In total, 23.8% of peptide side chain and 38.7% of backbone atoms participate in close contacts, with an average number of contacts per interacting atom being 3.6 and 2.8, respectively (Fig 2E). In average, the ratio of the unique peptide side chain:backbone atoms involved in close contacts is 2:1 for the top model in 104 docked systems, while the overall side chain:backbone ratio of atoms is 3.2:1. If side chain and backbone atoms of the peptide were equally important in protein binding, we would expect the ratio of atoms involved in close contacts to also be 3.2:1. Instead, its lower value suggests that peptide backbone atoms might be more important in protein-peptide interactions than the side chain ones.

We determined the overall hydropathy index for all the 576 peptide fragments and found that 60.2% of the peptides are hydrophilic, while the remaining 39.8% are hydrophobic in nature (Fig 2C). A larger fraction of SIPs in our dataset have high hydrophilicity or a lower GRAVY index score, suggesting that they may mainly interact with globular proteins rather than with hydrophobic regions that spans membranes.
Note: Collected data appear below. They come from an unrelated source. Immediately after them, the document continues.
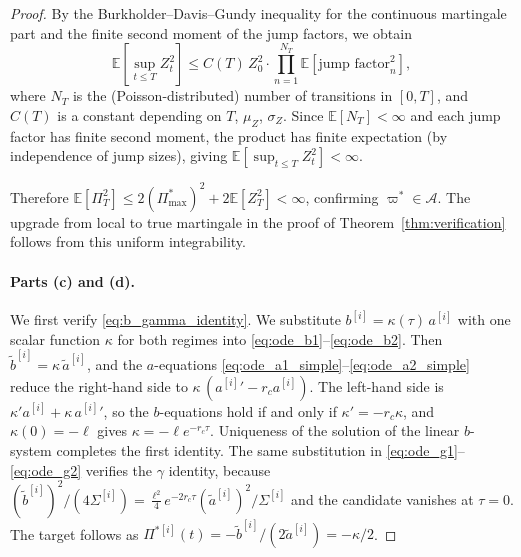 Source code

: \documentclass[11pt,a4paper]{article}
\numberwithin{equation}{section}
\newcommand{\E}{\mathbb{E}}
\begin{document}
\begin{appendices}
\begin{proof}
By the Burkholder--Davis--Gundy inequality for the continuous martingale part and the finite second moment of the jump factors, we obtain
\[
\E\!\left[\sup_{t \leq T} Z_t^2\right] \leq C(T)\, Z_0^2 \cdot \prod_{n=1}^{N_T} \E\!\left[\text{jump factor}_n^2\right],
\]
where $N_T$ is the (Poisson-distributed) number of transitions in $[0, T]$, and $C(T)$ is a constant depending on $T$, $\mu_Z$, $\sigma_Z$.  Since $\E[N_T] < \infty$ and each jump factor has finite second moment, the product has finite expectation (by independence of jump sizes), giving $\E[\sup_{t \leq T} Z_t^2] < \infty$.

Therefore $\E[\Pi_T^2] \leq 2(\Pi^{*}_{\max})^2 + 2\E[Z_T^2] < \infty$, confirming $\varpi^* \in \mathcal{A}$.  The upgrade from local to true martingale in the proof of Theorem~\ref{thm:verification} follows from this uniform integrability.

\paragraph{Parts (c) and (d).}\label{app:moments_proof}

We first verify \eqref{eq:b_gamma_identity}. We substitute $b^{[i]} = \kappa(\tau)\, a^{[i]}$ with one scalar function $\kappa$ for both regimes into \eqref{eq:ode_b1}--\eqref{eq:ode_b2}. Then $\tilde{b}^{[i]} = \kappa\, \tilde{a}^{[i]}$, and the $a$-equations \eqref{eq:ode_a1_simple}--\eqref{eq:ode_a2_simple} reduce the right-hand side to $\kappa\,({a^{[i]}}' - r_c a^{[i]})$. The left-hand side is $\kappa' a^{[i]} + \kappa\, {a^{[i]}}'$, so the $b$-equations hold if and only if $\kappa' = -r_c \kappa$, and $\kappa(0) = -\ell$ gives $\kappa = -\ell e^{-r_c\tau}$. Uniqueness of the solution of the linear $b$-system completes the first identity. The same substitution in \eqref{eq:ode_g1}--\eqref{eq:ode_g2} verifies the $\gamma$ identity, because $(\tilde{b}^{[i]})^2/(4\Sigma^{[i]}) = \tfrac{\ell^2}{4} e^{-2r_c\tau} (\tilde{a}^{[i]})^2/\Sigma^{[i]}$ and the candidate vanishes at $\tau = 0$. The target follows as $\Pi^{*[i]}(t) = -\tilde{b}^{[i]}/(2\tilde{a}^{[i]}) = -\kappa/2$.


\end{proof}
\end{appendices}
\end{document}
Peptides with fewer ionic/charged groups are generally less soluble in water and are therefore prone to aggregation and interacting with hydrophobic pockets of larger proteins.

After analysis of the docked models, we took a further look into the dynamics of the top model from each of the 104 protein-peptide docked pairs and calculated the free energy of binding based on 100 conformational snapshots from molecular dynamics for each system (Fig 2A and 2B). Per-residue decomposition of protein-peptide binding energies also allowed identification of amino acid types that frequently (in multiple systems) have significant binding contribution (S3A Fig). For instance, arginine residue, located in proteins at the peptide binding interface, stands out as a recurring amino acid with significant stabilizing effect on the binding (large value of x-axis and negative value of the ΔGbind contribution in S3A Fig). Interestingly, an equivalent prevalent contribution of negatively charged peptide amino acids is seemingly lacking (seen as a lack of green data points with large x values belonging to Glu and Asp in S3A Fig). Visual investigation of trajectories obtained by molecular dynamics shows that arginine charge is instead stabilized by salt bridges with negatively charged carboxyl groups of peptide C-terminal amino acids in 70% of cases (31 out of 44 prominent protein Arg residues), making this interaction independent of amino acid type present in the peptide. Other prominent protein residues that predominantly stabilize interactions with the peptides are the charged (Glu, Asp) and aromatic ones (Trp, Phe, Tyr).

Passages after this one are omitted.